Among the lines of the data, copy those that hold "MOCA".

BEGIN MATERIAL PROVIDED

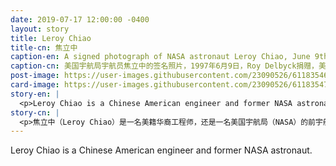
 ```yaml
---
date: 2019-07-17 12:00:00 -0400
layout: story
title: Leroy Chiao
title-cn: 焦立中
caption-en: A signed photograph of NASA astronaut Leroy Chiao, June 9th , 1997, Courtesy of Roy Delbyck, Museum of Chinese in America<br>(MOCA) Collection
caption-cn: 美国宇航局宇航员焦立中的签名照片，1997年6月9日，Roy Delbyck捐赠，美国华人博物馆（MOCA）馆藏
post-image: https://user-images.githubusercontent.com/23090526/61183546-a043db80-a610-11e9-9644-534d9406d4de.jpg
card-image: https://user-images.githubusercontent.com/23090526/61183547-a1750880-a610-11e9-9ee6-50529b97433c.jpg
story-en: |
  <p>Leroy Chiao is a Chinese American engineer and former NASA astronaut. From 1991 to 2006, he logged six spacewalks and 229 hours in space over his four missions with NASA. Fluent in Mandarin and English, Chiao learned Russian prior to serving as Expedition Commander for Expedition 10 on the International Space Station in order to better communicate with the Russian cosmonauts. He voted from onboard the ISS during the 2004 U.S. presidential election, making him the first American to vote in a presidential election from space.</p>
story-cn: |
  <p>焦立中（Leroy Chiao）是一名美籍华裔工程师，还是一名美国宇航局（NASA）的前宇航员。从1991年到2006年，他在美国宇航局的的四次任务中进行了六次太空行走和229小时的太空飞行。焦立中精通普通话和英语，在担任国际空间站第十次远征队指挥官之前，为了更好地与俄罗斯宇航员交流，他学习了俄语。2004年美国总统大选期间，他在国际空间站上投票，这使他成为了第一位在太空中为总统投票的美国人。</p>
---
```

Leroy Chiao is a Chinese American engineer and former NASA astronaut.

END MATERIAL PROVIDED

# OUTPUT FOR THIS TASK
caption-en: A signed photograph of NASA astronaut Leroy Chiao, June 9th , 1997, Courtesy of Roy Delbyck, Museum of Chinese in America<br>(MOCA) Collection
caption-cn: 美国宇航局宇航员焦立中的签名照片，1997年6月9日，Roy Delbyck捐赠，美国华人博物馆（MOCA）馆藏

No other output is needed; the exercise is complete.